But Kwapnoski says she faced obstacles at Wal-Mart-owned Sam's Club stores in both Missouri and California: Men making more than women and getting promoted faster.
She never heard a supervisor tell a man, as she says one told her, to "doll up" or "blow the cobwebs off" her make-up.
Once she got over the fear that she might be fired, she joined what has turned into the largest job discrimination lawsuit ever.
The 46-year-old single mother of two is one of the named plaintiffs in a suit that will be argued at the Supreme Court on Tuesday. At stake is whether the suit can go forward as a class action that could involve 500,000 to 1.6 million women, according to varying estimates, and potentially could cost the world's largest retailer billions of dollars.
But the case's potential importance issue goes well beyond the Wal-Mart dispute, as evidenced by more than two dozen briefs filed by business interests on Wal-Mart's side, and civil rights, consumer and union groups on the other.
The question is crucial to the viability of discrimination claims, which become powerful vehicles to force change when they are presented together, instead of individually.
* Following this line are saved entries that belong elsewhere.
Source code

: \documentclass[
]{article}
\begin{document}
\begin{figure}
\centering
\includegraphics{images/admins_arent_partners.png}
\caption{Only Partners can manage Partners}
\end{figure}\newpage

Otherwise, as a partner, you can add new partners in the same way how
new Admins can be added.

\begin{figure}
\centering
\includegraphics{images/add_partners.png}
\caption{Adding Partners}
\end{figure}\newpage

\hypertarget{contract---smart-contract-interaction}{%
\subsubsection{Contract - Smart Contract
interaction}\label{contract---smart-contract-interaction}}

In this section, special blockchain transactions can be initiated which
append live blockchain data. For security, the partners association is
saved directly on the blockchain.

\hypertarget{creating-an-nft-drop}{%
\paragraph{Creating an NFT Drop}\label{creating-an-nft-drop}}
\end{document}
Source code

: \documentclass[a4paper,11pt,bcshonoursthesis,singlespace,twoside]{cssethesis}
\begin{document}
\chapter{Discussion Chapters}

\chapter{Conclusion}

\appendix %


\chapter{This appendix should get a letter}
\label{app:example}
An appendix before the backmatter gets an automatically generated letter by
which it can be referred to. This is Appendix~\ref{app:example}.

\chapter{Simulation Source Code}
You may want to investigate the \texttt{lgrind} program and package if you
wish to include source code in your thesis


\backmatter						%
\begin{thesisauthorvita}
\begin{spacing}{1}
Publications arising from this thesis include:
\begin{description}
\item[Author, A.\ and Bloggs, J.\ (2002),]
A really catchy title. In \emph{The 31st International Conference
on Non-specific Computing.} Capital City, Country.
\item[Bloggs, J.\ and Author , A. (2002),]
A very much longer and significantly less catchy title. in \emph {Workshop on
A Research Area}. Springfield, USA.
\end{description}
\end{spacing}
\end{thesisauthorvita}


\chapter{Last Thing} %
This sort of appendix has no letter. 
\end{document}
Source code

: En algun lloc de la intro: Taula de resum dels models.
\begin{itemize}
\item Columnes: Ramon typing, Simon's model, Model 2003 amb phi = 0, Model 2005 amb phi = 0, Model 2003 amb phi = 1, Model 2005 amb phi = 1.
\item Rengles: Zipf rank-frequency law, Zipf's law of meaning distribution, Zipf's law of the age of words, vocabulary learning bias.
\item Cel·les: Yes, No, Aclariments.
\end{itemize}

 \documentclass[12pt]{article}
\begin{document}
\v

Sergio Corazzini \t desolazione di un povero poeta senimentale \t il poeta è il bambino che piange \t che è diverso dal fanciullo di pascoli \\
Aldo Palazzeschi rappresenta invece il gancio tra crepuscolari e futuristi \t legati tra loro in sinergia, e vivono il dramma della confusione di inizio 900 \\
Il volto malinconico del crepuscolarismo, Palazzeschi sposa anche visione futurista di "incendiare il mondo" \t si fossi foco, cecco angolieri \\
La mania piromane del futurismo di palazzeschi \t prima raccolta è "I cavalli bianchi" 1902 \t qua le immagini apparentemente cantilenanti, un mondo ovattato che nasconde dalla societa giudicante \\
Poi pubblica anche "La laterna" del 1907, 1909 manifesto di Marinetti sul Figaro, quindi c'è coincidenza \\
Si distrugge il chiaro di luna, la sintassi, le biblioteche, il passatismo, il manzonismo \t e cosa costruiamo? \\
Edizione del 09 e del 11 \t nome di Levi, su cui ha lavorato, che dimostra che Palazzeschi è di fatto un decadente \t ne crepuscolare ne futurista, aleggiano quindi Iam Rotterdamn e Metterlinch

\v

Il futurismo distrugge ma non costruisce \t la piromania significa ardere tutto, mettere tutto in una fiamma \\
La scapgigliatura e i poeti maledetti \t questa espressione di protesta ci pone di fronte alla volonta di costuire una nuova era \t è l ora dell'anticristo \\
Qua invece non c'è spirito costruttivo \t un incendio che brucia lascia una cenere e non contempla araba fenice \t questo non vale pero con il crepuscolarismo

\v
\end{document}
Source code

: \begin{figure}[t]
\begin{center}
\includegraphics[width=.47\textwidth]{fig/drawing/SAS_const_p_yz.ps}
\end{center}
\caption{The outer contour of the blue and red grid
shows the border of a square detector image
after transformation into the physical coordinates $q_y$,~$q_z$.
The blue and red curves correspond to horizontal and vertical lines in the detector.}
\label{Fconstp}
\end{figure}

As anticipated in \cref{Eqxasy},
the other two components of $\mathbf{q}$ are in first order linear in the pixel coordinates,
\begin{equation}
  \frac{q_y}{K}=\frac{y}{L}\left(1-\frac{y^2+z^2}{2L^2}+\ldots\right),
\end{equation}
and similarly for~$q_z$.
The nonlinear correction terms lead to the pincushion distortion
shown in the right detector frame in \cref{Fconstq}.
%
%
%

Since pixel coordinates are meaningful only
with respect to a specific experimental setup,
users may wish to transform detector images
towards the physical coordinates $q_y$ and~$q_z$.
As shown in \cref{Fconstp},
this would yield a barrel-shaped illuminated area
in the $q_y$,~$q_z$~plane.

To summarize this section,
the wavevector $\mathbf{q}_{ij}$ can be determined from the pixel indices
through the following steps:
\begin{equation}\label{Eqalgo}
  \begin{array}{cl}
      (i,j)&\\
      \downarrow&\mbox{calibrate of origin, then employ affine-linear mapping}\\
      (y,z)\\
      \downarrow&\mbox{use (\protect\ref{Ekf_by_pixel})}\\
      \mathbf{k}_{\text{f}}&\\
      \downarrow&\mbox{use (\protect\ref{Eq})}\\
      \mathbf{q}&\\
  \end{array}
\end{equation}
Class actions increase pressure on businesses to settle suits because of the cost of defending them and the potential for very large judgments.
Columbia University law professor John Coffee said that the high court could bring a virtual end to employment discrimination class actions filed under Title VII of the Civil Rights Act of 1964, depending on how it decides the Wal-Mart case.
"Litigation brought by individuals under Title VII is just too costly," Coffee said. "It's either class action or nothing."
Illustrating the value of class actions, Brad Seligman, the California-based lawyer who conceived of and filed the suit 10 years ago, said the average salary for a woman at Wal-Mart was $13,000, about $1,100 more than the average for a man, when the case began. "That's hugely significant if you're making $13,000 a year, but not enough to hire a lawyer and bring a case."
The company has fought the suit every step of the way, Seligman said, because it is the "biggest litigation threat Wal-Mart has ever faced."
A trial judge and the federal appeals court in San Francisco, over a fierce dissent, said the suit could go forward.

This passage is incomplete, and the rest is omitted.